>>>

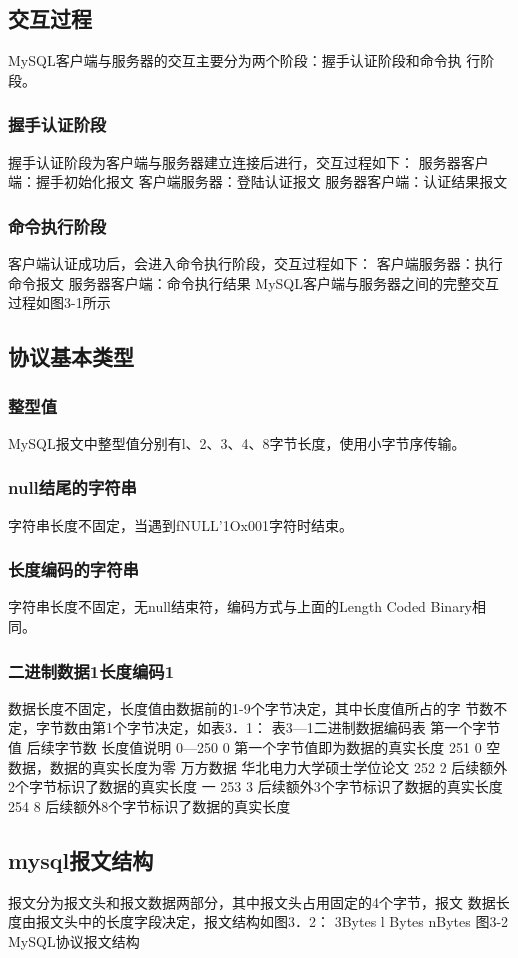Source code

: \subsection{交互过程}
MySQL客户端与服务器的交互主要分为两个阶段：握手认证阶段和命令执
行阶段。
\subsubsection*{握手认证阶段}
握手认证阶段为客户端与服务器建立连接后进行，交互过程如下：
服务器客户端：握手初始化报文
客户端服务器：登陆认证报文
服务器客户端：认证结果报文
\subsubsection*{命令执行阶段}
客户端认证成功后，会进入命令执行阶段，交互过程如下：
客户端服务器：执行命令报文
服务器客户端：命令执行结果
MySQL客户端与服务器之间的完整交互过程如图3-1所示

\subsection{协议基本类型}
\subsubsection*{整型值}
MySQL报文中整型值分别有l、2、3、4、8字节长度，使用小字节序传输。
\subsubsection*{null结尾的字符串}
字符串长度不固定，当遇到fNULL’1Ox001字符时结束。
\subsubsection*{长度编码的字符串}
字符串长度不固定，无null结束符，编码方式与上面的Length
Coded Binary相同。
\subsubsection*{二进制数据1长度编码1}
数据长度不固定，长度值由数据前的1-9个字节决定，其中长度值所占的字
节数不定，字节数由第1个字节决定，如表3．1：
表3—1二进制数据编码表
第一个字节值
后续字节数 长度值说明
0—250 0
第一个字节值即为数据的真实长度
251 0
空数据，数据的真实长度为零
万方数据
华北电力大学硕士学位论文
252 2
后续额外2个字节标识了数据的真实长度 一
253 3 后续额外3个字节标识了数据的真实长度
254 8 后续额外8个字节标识了数据的真实长度
\subsection{mysql报文结构}
报文分为报文头和报文数据两部分，其中报文头占用固定的4个字节，报文
数据长度由报文头中的长度字段决定，报文结构如图3．2：
3Bytes
l Bytes nBytes
图3-2 MySQL协议报文结构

<<<

▶ **TRY IT**: Output all the material verbatim, skipping every image.

▶ **WRITTEN ANSWER**:
Source code

: \subsection{交互过程}
MySQL客户端与服务器的交互主要分为两个阶段：握手认证阶段和命令执
行阶段。
\subsubsection*{握手认证阶段}
握手认证阶段为客户端与服务器建立连接后进行，交互过程如下：
服务器客户端：握手初始化报文
客户端服务器：登陆认证报文
服务器客户端：认证结果报文
\subsubsection*{命令执行阶段}
客户端认证成功后，会进入命令执行阶段，交互过程如下：
客户端服务器：执行命令报文
服务器客户端：命令执行结果
MySQL客户端与服务器之间的完整交互过程如图3-1所示

\subsection{协议基本类型}
\subsubsection*{整型值}
MySQL报文中整型值分别有l、2、3、4、8字节长度，使用小字节序传输。
\subsubsection*{null结尾的字符串}
字符串长度不固定，当遇到fNULL’1Ox001字符时结束。
\subsubsection*{长度编码的字符串}
字符串长度不固定，无null结束符，编码方式与上面的Length
Coded Binary相同。
\subsubsection*{二进制数据1长度编码1}
数据长度不固定，长度值由数据前的1-9个字节决定，其中长度值所占的字
节数不定，字节数由第1个字节决定，如表3．1：
表3—1二进制数据编码表
第一个字节值
后续字节数 长度值说明
0—250 0
第一个字节值即为数据的真实长度
251 0
空数据，数据的真实长度为零
万方数据
华北电力大学硕士学位论文
252 2
后续额外2个字节标识了数据的真实长度 一
253 3 后续额外3个字节标识了数据的真实长度
254 8 后续额外8个字节标识了数据的真实长度
\subsection{mysql报文结构}
报文分为报文头和报文数据两部分，其中报文头占用固定的4个字节，报文
数据长度由报文头中的长度字段决定，报文结构如图3．2：
3Bytes
l Bytes nBytes
图3-2 MySQL协议报文结构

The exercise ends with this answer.